__DATA RECORDS__
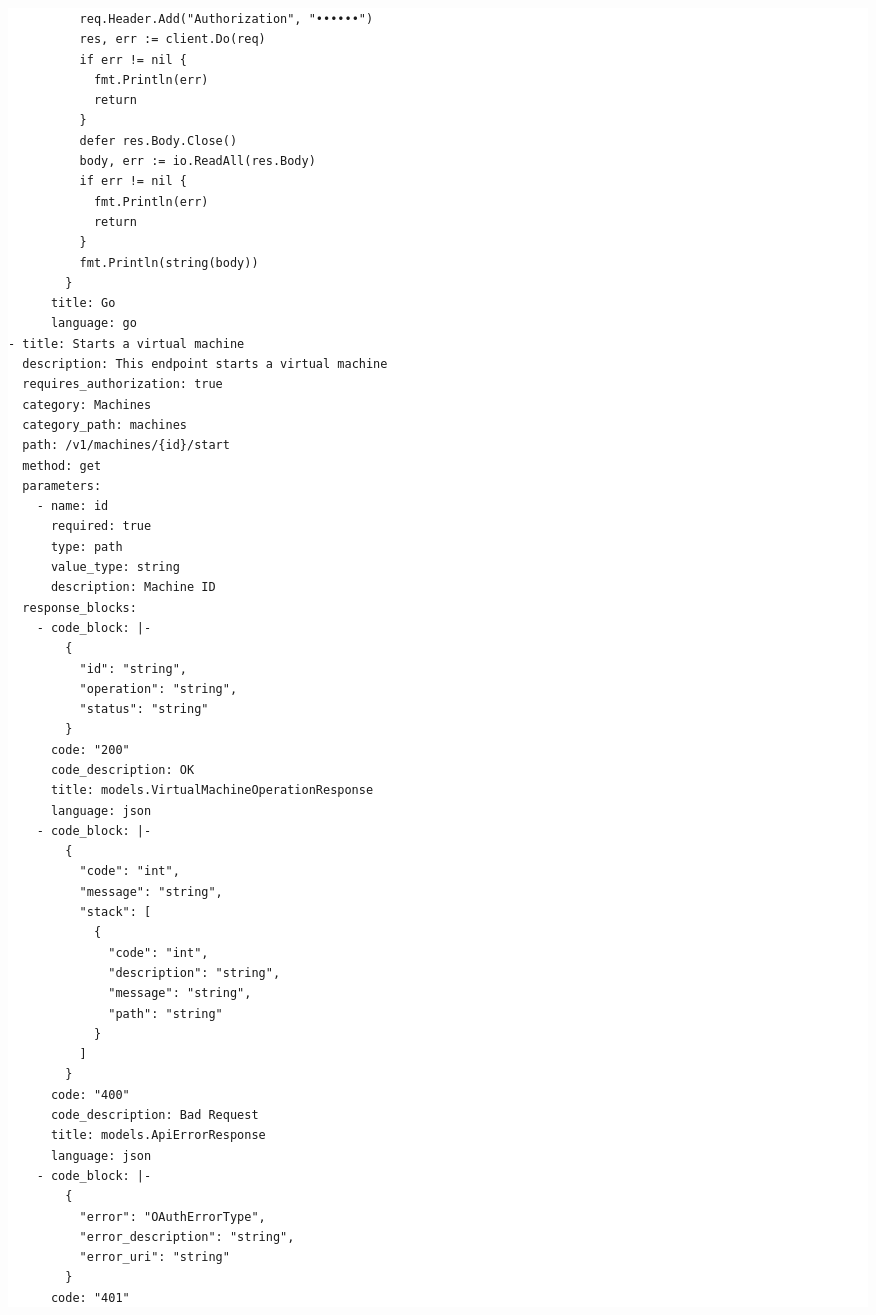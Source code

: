               req.Header.Add("Authorization", "••••••")
              res, err := client.Do(req)
              if err != nil {
                fmt.Println(err)
                return
              }
              defer res.Body.Close()
              body, err := io.ReadAll(res.Body)
              if err != nil {
                fmt.Println(err)
                return
              }
              fmt.Println(string(body))
            }
          title: Go
          language: go
    - title: Starts a virtual machine
      description: This endpoint starts a virtual machine
      requires_authorization: true
      category: Machines
      category_path: machines
      path: /v1/machines/{id}/start
      method: get
      parameters:
        - name: id
          required: true
          type: path
          value_type: string
          description: Machine ID
      response_blocks:
        - code_block: |-
            {
              "id": "string",
              "operation": "string",
              "status": "string"
            }
          code: "200"
          code_description: OK
          title: models.VirtualMachineOperationResponse
          language: json
        - code_block: |-
            {
              "code": "int",
              "message": "string",
              "stack": [
                {
                  "code": "int",
                  "description": "string",
                  "message": "string",
                  "path": "string"
                }
              ]
            }
          code: "400"
          code_description: Bad Request
          title: models.ApiErrorResponse
          language: json
        - code_block: |-
            {
              "error": "OAuthErrorType",
              "error_description": "string",
              "error_uri": "string"
            }
          code: "401"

__TO DO__
Leave out the pictures and reproduce the rest of the listing exactly.

__YOUR RESPONSE__
Source code

:               req.Header.Add("Authorization", "••••••")
              res, err := client.Do(req)
              if err != nil {
                fmt.Println(err)
                return
              }
              defer res.Body.Close()
              body, err := io.ReadAll(res.Body)
              if err != nil {
                fmt.Println(err)
                return
              }
              fmt.Println(string(body))
            }
          title: Go
          language: go
    - title: Starts a virtual machine
      description: This endpoint starts a virtual machine
      requires_authorization: true
      category: Machines
      category_path: machines
      path: /v1/machines/{id}/start
      method: get
      parameters:
        - name: id
          required: true
          type: path
          value_type: string
          description: Machine ID
      response_blocks:
        - code_block: |-
            {
              "id": "string",
              "operation": "string",
              "status": "string"
            }
          code: "200"
          code_description: OK
          title: models.VirtualMachineOperationResponse
          language: json
        - code_block: |-
            {
              "code": "int",
              "message": "string",
              "stack": [
                {
                  "code": "int",
                  "description": "string",
                  "message": "string",
                  "path": "string"
                }
              ]
            }
          code: "400"
          code_description: Bad Request
          title: models.ApiErrorResponse
          language: json
        - code_block: |-
            {
              "error": "OAuthErrorType",
              "error_description": "string",
              "error_uri": "string"
            }
          code: "401"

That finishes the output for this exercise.